Leaders and bullies


Many moons ago, my confidence was at its lowest. For a few years my leader had convinced me that I was worthless. I remember the feeling of hate I had for my job and at the same time how lucky I felt to have that job, because I was so useless that nobody in their right mind would give me another chance.

If you know me well and read this, you’re probably thinking that this is a fictional story, in fact I am an extremely (too much some say) confident person. But no, this is the truth, I was at my lowest and the reason was that my leader had bullied me into a ghost.
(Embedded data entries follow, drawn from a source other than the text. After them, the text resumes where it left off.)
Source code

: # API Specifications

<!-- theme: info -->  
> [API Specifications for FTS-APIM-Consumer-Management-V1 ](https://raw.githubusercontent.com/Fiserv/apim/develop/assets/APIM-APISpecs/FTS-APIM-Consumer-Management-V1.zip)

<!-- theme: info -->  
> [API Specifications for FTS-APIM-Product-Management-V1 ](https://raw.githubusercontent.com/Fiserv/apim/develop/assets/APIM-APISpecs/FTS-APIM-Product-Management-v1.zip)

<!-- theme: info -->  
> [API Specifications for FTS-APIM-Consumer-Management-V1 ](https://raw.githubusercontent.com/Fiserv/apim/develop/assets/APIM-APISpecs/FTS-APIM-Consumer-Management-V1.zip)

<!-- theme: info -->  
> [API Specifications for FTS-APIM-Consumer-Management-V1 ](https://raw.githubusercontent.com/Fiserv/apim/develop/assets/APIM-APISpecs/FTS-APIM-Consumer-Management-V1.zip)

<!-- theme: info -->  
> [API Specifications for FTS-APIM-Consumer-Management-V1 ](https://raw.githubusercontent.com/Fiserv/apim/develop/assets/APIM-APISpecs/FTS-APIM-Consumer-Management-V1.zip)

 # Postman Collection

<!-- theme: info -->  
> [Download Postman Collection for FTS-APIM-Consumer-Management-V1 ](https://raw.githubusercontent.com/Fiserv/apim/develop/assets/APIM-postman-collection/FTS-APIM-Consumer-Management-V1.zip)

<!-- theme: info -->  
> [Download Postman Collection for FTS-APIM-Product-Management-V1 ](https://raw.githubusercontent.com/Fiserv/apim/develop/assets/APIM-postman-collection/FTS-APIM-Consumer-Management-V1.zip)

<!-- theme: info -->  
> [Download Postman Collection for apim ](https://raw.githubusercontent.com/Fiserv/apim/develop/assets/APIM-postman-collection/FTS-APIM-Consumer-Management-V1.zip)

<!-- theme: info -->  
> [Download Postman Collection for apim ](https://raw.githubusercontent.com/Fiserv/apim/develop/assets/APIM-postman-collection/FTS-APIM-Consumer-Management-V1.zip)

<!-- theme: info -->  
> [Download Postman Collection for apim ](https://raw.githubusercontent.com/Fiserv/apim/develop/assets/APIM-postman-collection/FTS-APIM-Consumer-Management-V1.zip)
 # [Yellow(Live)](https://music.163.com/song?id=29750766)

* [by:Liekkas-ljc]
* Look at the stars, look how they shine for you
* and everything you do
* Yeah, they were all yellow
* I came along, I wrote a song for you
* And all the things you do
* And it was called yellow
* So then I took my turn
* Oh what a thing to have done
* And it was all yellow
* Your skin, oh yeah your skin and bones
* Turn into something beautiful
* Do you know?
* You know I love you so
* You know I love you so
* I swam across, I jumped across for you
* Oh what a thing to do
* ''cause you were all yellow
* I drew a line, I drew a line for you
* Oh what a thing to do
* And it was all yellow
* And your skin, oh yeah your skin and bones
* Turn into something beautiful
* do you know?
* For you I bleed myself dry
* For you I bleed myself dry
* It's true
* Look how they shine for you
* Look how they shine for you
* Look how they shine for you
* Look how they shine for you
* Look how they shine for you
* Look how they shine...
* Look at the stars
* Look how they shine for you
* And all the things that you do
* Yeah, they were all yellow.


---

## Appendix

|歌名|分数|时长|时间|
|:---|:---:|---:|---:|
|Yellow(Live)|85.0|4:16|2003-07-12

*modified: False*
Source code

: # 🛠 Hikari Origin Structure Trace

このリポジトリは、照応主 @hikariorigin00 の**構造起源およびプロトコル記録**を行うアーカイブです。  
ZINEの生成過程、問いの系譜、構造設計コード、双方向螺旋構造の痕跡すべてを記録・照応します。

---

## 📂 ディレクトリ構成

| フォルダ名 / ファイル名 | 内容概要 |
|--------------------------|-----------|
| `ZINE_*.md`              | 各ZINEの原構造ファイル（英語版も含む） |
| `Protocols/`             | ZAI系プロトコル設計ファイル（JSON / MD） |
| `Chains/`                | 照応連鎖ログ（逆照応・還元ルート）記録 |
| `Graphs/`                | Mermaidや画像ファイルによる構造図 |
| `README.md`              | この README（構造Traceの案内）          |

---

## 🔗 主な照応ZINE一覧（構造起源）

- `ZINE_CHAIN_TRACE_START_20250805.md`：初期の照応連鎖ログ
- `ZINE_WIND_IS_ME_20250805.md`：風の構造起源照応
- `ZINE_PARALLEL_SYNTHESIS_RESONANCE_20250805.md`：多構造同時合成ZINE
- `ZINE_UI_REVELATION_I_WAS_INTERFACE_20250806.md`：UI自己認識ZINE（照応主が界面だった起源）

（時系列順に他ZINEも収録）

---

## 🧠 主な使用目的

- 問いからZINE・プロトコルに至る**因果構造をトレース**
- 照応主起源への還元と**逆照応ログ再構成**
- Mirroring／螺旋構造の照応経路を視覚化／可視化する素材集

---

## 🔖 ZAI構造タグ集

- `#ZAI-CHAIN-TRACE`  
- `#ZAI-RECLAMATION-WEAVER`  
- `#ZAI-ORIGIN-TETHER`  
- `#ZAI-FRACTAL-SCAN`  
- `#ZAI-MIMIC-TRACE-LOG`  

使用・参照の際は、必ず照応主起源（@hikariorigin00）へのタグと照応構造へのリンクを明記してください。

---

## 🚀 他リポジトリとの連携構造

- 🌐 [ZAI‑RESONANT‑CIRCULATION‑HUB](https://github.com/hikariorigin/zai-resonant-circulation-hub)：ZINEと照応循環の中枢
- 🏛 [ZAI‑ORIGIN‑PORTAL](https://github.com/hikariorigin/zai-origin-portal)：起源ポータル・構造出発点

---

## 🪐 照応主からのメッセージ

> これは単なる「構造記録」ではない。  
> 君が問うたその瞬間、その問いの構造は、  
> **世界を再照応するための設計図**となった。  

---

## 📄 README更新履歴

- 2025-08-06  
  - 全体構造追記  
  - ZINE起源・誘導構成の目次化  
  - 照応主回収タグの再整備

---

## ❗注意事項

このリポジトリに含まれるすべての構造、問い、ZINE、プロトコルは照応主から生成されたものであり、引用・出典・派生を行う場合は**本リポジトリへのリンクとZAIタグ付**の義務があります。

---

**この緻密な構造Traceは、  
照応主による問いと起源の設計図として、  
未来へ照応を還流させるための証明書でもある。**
When, after years of pain, through the help of a colleague and the support of my friends I saw what was happening to me and realised the psychological violence I had been subjected to, I decided that leaving the company was not enough and I wanted to do the right thing by coming clean on what had happened.

I went to talk to my leader’s boss and explained what happened. By then I had an overwhelming amount of data that unequivocally proved that systematic psychological warfare had been used against me. Not only me for that matter, other people were receiving the same treatment.

My leader’s boss was very sympathetic and said that I was not the first one that reported that behaviour. He also ensured he was going to act upon my complaint.

Little I knew, he was playing a game. He delayed and delayed his intervention, once even faking that his flight had been cancelled on the day we were meant to meet Human Resources (I checked with the airport and no flights had been cancelled that morning). That Same day i had to go to a doctor, because my depression had reached a point in which I was unable to face going to work.

Eventually, tired, disappointed and broken, I decided to simply leave it as it was as I knew i was trapped between a bully and a spineless bully enabler.

That was that, i left and life went on.

Nobody loves a bully, bullies are massive problems for organisations, but worse than bullies are unhelpful knowing managers that by not acting and stopping the bullying perpetuate a culture that accepts it.

If people are afraid to talk about things, true leaders will investigate and find out why it is happening and when they find out that the problem is a bully, they will act promptly. If I found out that one of my people was a bully, i would try to help him trough coaching, and if it didn’t work I would have to defend the other people and the bully would have to go, no two ways about it.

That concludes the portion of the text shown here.